Iniciemos pelos julgados que rodeiam o campo familiar. O primeiro e mais relevante

deles foi o HC 71.373-RS, envolvendo investigação de paternidade. Aqui, o Supremo Tribunal

Federal se pronunciou pela concessão da ordem, garantindo o direito do suposto pai de não ser

obrigado a fornecer seu material biológico. Eis a decisão:

INVESTIGAÇÃO DE PATERNIDADE - EXAME DNA - CONDUÇÃO DO RÉU "DEBAIXO DE VARA". Discrepa, a mais não poder, de garantias constitucionais implícitas e explícitas - preservação da dignidade humana, da intimidade, da intangibilidade do corpo humano, do império da lei e da inexecução específica e direta de obrigação de fazer - provimento judicial que, em ação civil de investigação de paternidade, implique determinação no sentido de o réu ser conduzido ao laboratório, "debaixo de vara", para coleta do material indispensável à feitura do exame DNA. A recusa resolve-se no plano jurídico-instrumental, consideradas a dogmática, a doutrina e a jurisprudência, no que voltadas ao deslinde das questões ligadas à prova dos fatos. (STF - HC: 71373 RS, Relator: FRANCISCO REZEK, Data de Julgamento: 10/11/1994, Tribunal Pleno, Data de Publicação: DJ 22-11-1996 PP-45686 EMENT VOL-01851-02 PP-00397)

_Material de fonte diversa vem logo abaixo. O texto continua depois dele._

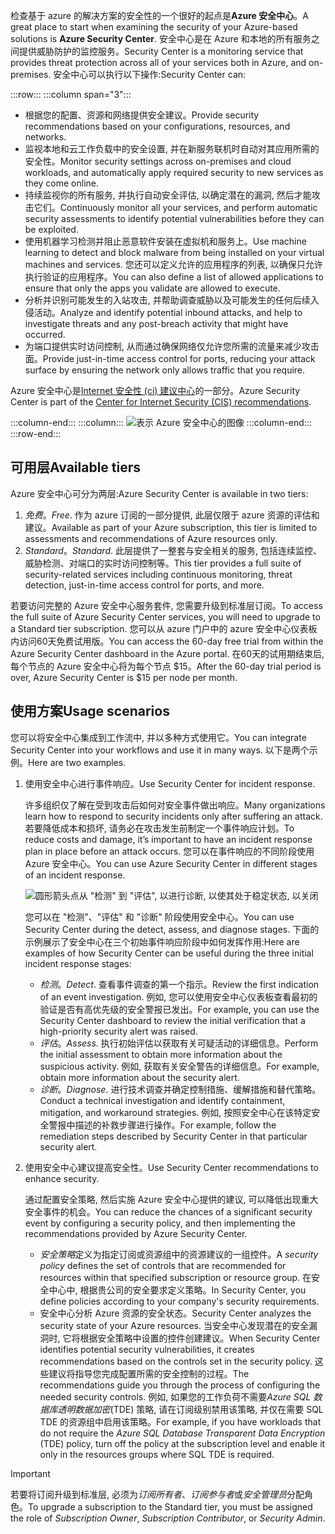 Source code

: <span data-ttu-id="63730-101">检查基于 azure 的解决方案的安全性的一个很好的起点是**Azure 安全中心**。</span><span class="sxs-lookup"><span data-stu-id="63730-101">A great place to start when examining the security of your Azure-based solutions is **Azure Security Center**.</span></span> <span data-ttu-id="63730-102">安全中心是在 Azure 和本地的所有服务之间提供威胁防护的监控服务。</span><span class="sxs-lookup"><span data-stu-id="63730-102">Security Center is a monitoring service that provides threat protection across all of your services both in Azure, and on-premises.</span></span> <span data-ttu-id="63730-103">安全中心可以执行以下操作:</span><span class="sxs-lookup"><span data-stu-id="63730-103">Security Center can:</span></span>

:::row:::
    :::column span="3":::
- <span data-ttu-id="63730-104">根据您的配置、资源和网络提供安全建议。</span><span class="sxs-lookup"><span data-stu-id="63730-104">Provide security recommendations based on your configurations, resources, and networks.</span></span>
- <span data-ttu-id="63730-105">监视本地和云工作负载中的安全设置, 并在新服务联机时自动对其应用所需的安全性。</span><span class="sxs-lookup"><span data-stu-id="63730-105">Monitor security settings across on-premises and cloud workloads, and automatically apply required security to new services as they come online.</span></span>
- <span data-ttu-id="63730-106">持续监视你的所有服务, 并执行自动安全评估, 以确定潜在的漏洞, 然后才能攻击它们。</span><span class="sxs-lookup"><span data-stu-id="63730-106">Continuously monitor all your services, and perform automatic security assessments to identify potential vulnerabilities before they can be exploited.</span></span>
- <span data-ttu-id="63730-107">使用机器学习检测并阻止恶意软件安装在虚拟机和服务上。</span><span class="sxs-lookup"><span data-stu-id="63730-107">Use machine learning to detect and block malware from being installed on your virtual machines and services.</span></span> <span data-ttu-id="63730-108">您还可以定义允许的应用程序的列表, 以确保只允许执行验证的应用程序。</span><span class="sxs-lookup"><span data-stu-id="63730-108">You can also define a list of allowed applications to ensure that only the apps you validate are allowed to execute.</span></span>
- <span data-ttu-id="63730-109">分析并识别可能发生的入站攻击, 并帮助调查威胁以及可能发生的任何后续入侵活动。</span><span class="sxs-lookup"><span data-stu-id="63730-109">Analyze and identify potential inbound attacks, and help to investigate threats and any post-breach activity that might have occurred.</span></span>
- <span data-ttu-id="63730-110">为端口提供实时访问控制, 从而通过确保网络仅允许您所需的流量来减少攻击面。</span><span class="sxs-lookup"><span data-stu-id="63730-110">Provide just-in-time access control for ports, reducing your attack surface by ensuring the network only allows traffic that you require.</span></span>

<span data-ttu-id="63730-111">Azure 安全中心是[Internet 安全性 (ci) 建议中心](https://www.cisecurity.org/cis-benchmarks/)的一部分。</span><span class="sxs-lookup"><span data-stu-id="63730-111">Azure Security Center is part of the [Center for Internet Security (CIS) recommendations](https://www.cisecurity.org/cis-benchmarks/).</span></span> 

  :::column-end:::
  :::column:::
    ![表示 Azure 安全中心的图像](../media/2a-securitycenter.png)
  :::column-end:::
:::row-end:::

## <a name="available-tiers"></a><span data-ttu-id="63730-113">可用层</span><span class="sxs-lookup"><span data-stu-id="63730-113">Available tiers</span></span>

<span data-ttu-id="63730-114">Azure 安全中心可分为两层:</span><span class="sxs-lookup"><span data-stu-id="63730-114">Azure Security Center is available in two tiers:</span></span>

1. <span data-ttu-id="63730-115">*免费*。</span><span class="sxs-lookup"><span data-stu-id="63730-115">*Free*.</span></span> <span data-ttu-id="63730-116">作为 azure 订阅的一部分提供, 此层仅限于 azure 资源的评估和建议。</span><span class="sxs-lookup"><span data-stu-id="63730-116">Available as part of your Azure subscription, this tier is limited to assessments and recommendations of Azure resources only.</span></span>
1. <span data-ttu-id="63730-117">*Standard*。</span><span class="sxs-lookup"><span data-stu-id="63730-117">*Standard*.</span></span> <span data-ttu-id="63730-118">此层提供了一整套与安全相关的服务, 包括连续监控、威胁检测、对端口的实时访问控制等。</span><span class="sxs-lookup"><span data-stu-id="63730-118">This tier provides a full suite of security-related services including continuous monitoring, threat detection, just-in-time access control for ports, and more.</span></span>

<span data-ttu-id="63730-119">若要访问完整的 Azure 安全中心服务套件, 您需要升级到标准层订阅。</span><span class="sxs-lookup"><span data-stu-id="63730-119">To access the full suite of Azure Security Center services, you will need to upgrade to a Standard tier subscription.</span></span> <span data-ttu-id="63730-120">您可以从 azure 门户中的 azure 安全中心仪表板内访问60天免费试用版。</span><span class="sxs-lookup"><span data-stu-id="63730-120">You can access the 60-day free trial from within the Azure Security Center dashboard in the Azure portal.</span></span> <span data-ttu-id="63730-121">在60天的试用期结束后, 每个节点的 Azure 安全中心将为每个节点 $15。</span><span class="sxs-lookup"><span data-stu-id="63730-121">After the 60-day trial period is over, Azure Security Center is $15 per node per month.</span></span>

## <a name="usage-scenarios"></a><span data-ttu-id="63730-122">使用方案</span><span class="sxs-lookup"><span data-stu-id="63730-122">Usage scenarios</span></span>

<span data-ttu-id="63730-123">您可以将安全中心集成到工作流中, 并以多种方式使用它。</span><span class="sxs-lookup"><span data-stu-id="63730-123">You can integrate Security Center into your workflows and use it in many ways.</span></span> <span data-ttu-id="63730-124">以下是两个示例。</span><span class="sxs-lookup"><span data-stu-id="63730-124">Here are two examples.</span></span>

1. <span data-ttu-id="63730-125">使用安全中心进行事件响应。</span><span class="sxs-lookup"><span data-stu-id="63730-125">Use Security Center for incident response.</span></span>

    <span data-ttu-id="63730-126">许多组织仅了解在受到攻击后如何对安全事件做出响应。</span><span class="sxs-lookup"><span data-stu-id="63730-126">Many organizations learn how to respond to security incidents only after suffering an attack.</span></span> <span data-ttu-id="63730-127">若要降低成本和损坏, 请务必在攻击发生前制定一个事件响应计划。</span><span class="sxs-lookup"><span data-stu-id="63730-127">To reduce costs and damage, it’s important to have an incident response plan in place before an attack occurs.</span></span> <span data-ttu-id="63730-128">您可以在事件响应的不同阶段使用 Azure 安全中心。</span><span class="sxs-lookup"><span data-stu-id="63730-128">You can use Azure Security Center in different stages of an incident response.</span></span>

    ![圆形箭头点从 "检测" 到 "评估", 以进行诊断, 以使其处于稳定状态, 以关闭](../media/2a-security-center-incident-response.png)

    <span data-ttu-id="63730-130">您可以在 "检测"、"评估" 和 "诊断" 阶段使用安全中心。</span><span class="sxs-lookup"><span data-stu-id="63730-130">You can use Security Center during the detect, assess, and diagnose stages.</span></span> <span data-ttu-id="63730-131">下面的示例展示了安全中心在三个初始事件响应阶段中如何发挥作用:</span><span class="sxs-lookup"><span data-stu-id="63730-131">Here are examples of how Security Center can be useful during the three initial incident response stages:</span></span>
    
    - <span data-ttu-id="63730-132">*检测*。</span><span class="sxs-lookup"><span data-stu-id="63730-132">*Detect*.</span></span> <span data-ttu-id="63730-133">查看事件调查的第一个指示。</span><span class="sxs-lookup"><span data-stu-id="63730-133">Review the first indication of an event investigation.</span></span> <span data-ttu-id="63730-134">例如, 您可以使用安全中心仪表板查看最初的验证是否有高优先级的安全警报已发出。</span><span class="sxs-lookup"><span data-stu-id="63730-134">For example, you can use the Security Center dashboard to review the initial verification that a high-priority security alert was raised.</span></span>
    - <span data-ttu-id="63730-135">*评估*。</span><span class="sxs-lookup"><span data-stu-id="63730-135">*Assess*.</span></span> <span data-ttu-id="63730-136">执行初始评估以获取有关可疑活动的详细信息。</span><span class="sxs-lookup"><span data-stu-id="63730-136">Perform the initial assessment to obtain more information about the suspicious activity.</span></span> <span data-ttu-id="63730-137">例如, 获取有关安全警告的详细信息。</span><span class="sxs-lookup"><span data-stu-id="63730-137">For example, obtain more information about the security alert.</span></span>
    - <span data-ttu-id="63730-138">*诊断*。</span><span class="sxs-lookup"><span data-stu-id="63730-138">*Diagnose*.</span></span> <span data-ttu-id="63730-139">进行技术调查并确定控制措施、缓解措施和替代策略。</span><span class="sxs-lookup"><span data-stu-id="63730-139">Conduct a technical investigation and identify containment, mitigation, and workaround strategies.</span></span> <span data-ttu-id="63730-140">例如, 按照安全中心在该特定安全警报中描述的补救步骤进行操作。</span><span class="sxs-lookup"><span data-stu-id="63730-140">For example, follow the remediation steps described by Security Center in that particular security alert.</span></span>

2. <span data-ttu-id="63730-141">使用安全中心建议提高安全性。</span><span class="sxs-lookup"><span data-stu-id="63730-141">Use Security Center recommendations to enhance security.</span></span>

    <span data-ttu-id="63730-142">通过配置安全策略, 然后实施 Azure 安全中心提供的建议, 可以降低出现重大安全事件的机会。</span><span class="sxs-lookup"><span data-stu-id="63730-142">You can reduce the chances of a significant security event by configuring a security policy, and then implementing the recommendations provided by Azure Security Center.</span></span> 
        
    - <span data-ttu-id="63730-143">*安全策略*定义为指定订阅或资源组中的资源建议的一组控件。</span><span class="sxs-lookup"><span data-stu-id="63730-143">A *security policy* defines the set of controls that are recommended for resources within that specified subscription or resource group.</span></span> <span data-ttu-id="63730-144">在安全中心中, 根据贵公司的安全要求定义策略。</span><span class="sxs-lookup"><span data-stu-id="63730-144">In Security Center, you define policies according to your company's security requirements.</span></span> 
    - <span data-ttu-id="63730-145">安全中心分析 Azure 资源的安全状态。</span><span class="sxs-lookup"><span data-stu-id="63730-145">Security Center analyzes the security state of your Azure resources.</span></span> <span data-ttu-id="63730-146">当安全中心发现潜在的安全漏洞时, 它将根据安全策略中设置的控件创建建议。</span><span class="sxs-lookup"><span data-stu-id="63730-146">When Security Center identifies potential security vulnerabilities, it creates recommendations based on the controls set in the security policy.</span></span> <span data-ttu-id="63730-147">这些建议将指导您完成配置所需的安全控制的过程。</span><span class="sxs-lookup"><span data-stu-id="63730-147">The recommendations guide you through the process of configuring the needed security controls.</span></span> <span data-ttu-id="63730-148">例如, 如果您的工作负荷不需要*Azure SQL 数据库透明数据加密*(TDE) 策略, 请在订阅级别禁用该策略, 并仅在需要 SQL TDE 的资源组中启用该策略。</span><span class="sxs-lookup"><span data-stu-id="63730-148">For example, if you have workloads that do not require the *Azure SQL Database Transparent Data Encryption* (TDE) policy, turn off the policy at the subscription level and enable it only in the resources groups where SQL TDE is required.</span></span>

> [!IMPORTANT]
> <span data-ttu-id="63730-149">若要将订阅升级到标准层, 必须为*订阅所有者*、*订阅参与者*或*安全管理员*分配角色。</span><span class="sxs-lookup"><span data-stu-id="63730-149">To upgrade a subscription to the Standard tier, you must be assigned the role of *Subscription Owner*, *Subscription Contributor*, or *Security Admin*.</span></span>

Um dos votos de maior destaque neste julgamento foi o do ilustríssimo ministro Marco

Aurélio Mello, segundo o qual é “irrecusável o direito do paciente de não permitir que se lhe

retire, das próprias veias, porção de sangue, por menor eu seja, para a realização do exame”.

Interessante mencionar também que alguns dos votos favoráveis ao paciente fundamentaram

sua decisão na ideia de que, do outro lado, o direito envolvido seria de índole patrimonial – o

que gerou muitas críticas por parte dos ministros vencidos.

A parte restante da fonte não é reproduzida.